L’actu d'aujourd’hui par les journalistes de demain
8 a.m. on Monday 28 September. Under a rainy sky and a new one in the rain of Covid-19, she arrives with a backpack for this new week of classes. School of journalism or university? The choice quickly fell on Mélanie Rolland. This tall brunette, fan of athletics, has always known it. It is the feather that will guide her desires. And which brought her here. Installed in her classroom, 20 pupils are there like her. Carried by the same desire. A common desire. To learn the profession of journalist. An exercise that her twenty apprentices have been practising for 4 years now.

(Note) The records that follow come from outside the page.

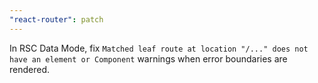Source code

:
 ```yaml
---
"react-router": patch
---
```


In RSC Data Mode, fix `Matched leaf route at location "/..." does not have an element or Component` warnings when error boundaries are rendered.

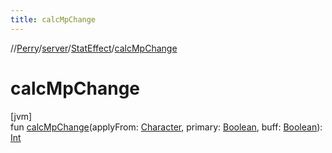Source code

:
 ```yaml
---
title: calcMpChange
---
```

//[Perry](../../../index.html)/[server](../index.html)/[StatEffect](index.html)/[calcMpChange](calc-mp-change.html)



# calcMpChange



[jvm]\
fun [calcMpChange](calc-mp-change.html)(applyFrom: [Character](../../client/-character/index.html), primary: [Boolean](https://kotlinlang.org/api/latest/jvm/stdlib/kotlin/-boolean/index.html), buff: [Boolean](https://kotlinlang.org/api/latest/jvm/stdlib/kotlin/-boolean/index.html)): [Int](https://kotlinlang.org/api/latest/jvm/stdlib/kotlin/-int/index.html)




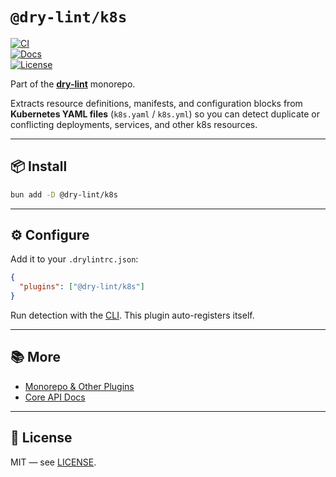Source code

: # `@dry-lint/k8s`

[![CI](https://github.com/dry-lint/dry-lint/actions/workflows/ci.yml/badge.svg)](https://github.com/dry-lint/dry-lint/actions/workflows/ci.yml)  
[![Docs](https://img.shields.io/badge/docs-%E2%9C%93-blue)](https://dry-lint.github.io/dry-lint/)  
[![License](https://img.shields.io/npm/l/@dry-lint/cli)](https://github.com/dry-lint/dry-lint/blob/main/LICENSE)

Part of the [**dry-lint**](https://github.com/dry-lint/dry-lint) monorepo.

Extracts resource definitions, manifests, and configuration blocks from **Kubernetes YAML files** (`k8s.yaml` / `k8s.yml`) so you can detect duplicate or conflicting deployments, services, and other k8s resources.

---

## 📦 Install

```bash
bun add -D @dry-lint/k8s
```

---

## ⚙️ Configure

Add it to your `.drylintrc.json`:

```json
{
  "plugins": ["@dry-lint/k8s"]
}
```

Run detection with the [CLI](https://www.npmjs.com/package/@dry-lint/cli). This plugin auto-registers itself.

---

## 📚 More

- [Monorepo & Other Plugins](https://github.com/dry-lint/dry-lint#-packages)
- [Core API Docs](https://github.com/dry-lint/dry-lint#-api-dry-core)

---

## 📄 License

MIT — see [LICENSE](https://github.com/dry-lint/dry-lint/blob/main/LICENSE).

On the day’s programme: intensive English lessons. Nicola Scicluna will provide them with the basics. The objective? To be able to hold a conversation and announce news in English. A part of the job that the promotion doesn’t have time to think about. « Please give me a personal introduction to you. Interesting, surprising, which would make your future employers want to work with you » says Mrs Nicola. At full throttle, the 21 brains go to work on the keyboards. To be able to give of oneself and look good at the same time. Because the pen can be worked on as an article as well as a motivation.
At the back of the room, a voice is raised. A deep tone, recognizable among a thousand reasons. It’s Thomas Gourdin, the school director, he has an announcement to make. As often these times, it is sponsored by Covid-19. Students may have to attend the next week of classes at home. A news that is disturbing some of Melanie’s classmates. « Not serious, have we been confined enough no? » says one of them. The atmosphere becomes a little tense. Fortunately Nicola takes out an asset from his sleeve, his magic bell. Everybody smiles, the court resumes its course.
The hands point to 10 o’clock, the break should not be long. But because of the health crisis, the second year students have to wait for the other classes to start. The teacher then proposes a new exercise. The former teacher from The Independent or Time Out wants to get their students to work on their writing. To be able to evaluate them. Something she is not very fond of. « I’m grading you because I have to, it’s almost the weekend, and you need a grade. » There has to be a number on the report card. « Oh, we couldn’t be graded with colors, » Bastien laughs.
A big fan of tennis, French puns and expressions, Bastien loves to provoke laughter among his classmates. « Laugh and make people laugh? I love it. » That’s probably why the atmosphere is so peaceful in the second year. A large (organized) group of friends. A godsend. « Between the stress of the internship. The few outings we do because of Covid, being happy when we come to class, it’s very important« , explains Melanie. The days go by, but they are not the same as at the ISJT. Every day, new information, a new friendship, and so many stories to tell.
Abal’Kassim ABAINE, Mélanie ROLAND et Gala JACQUIN.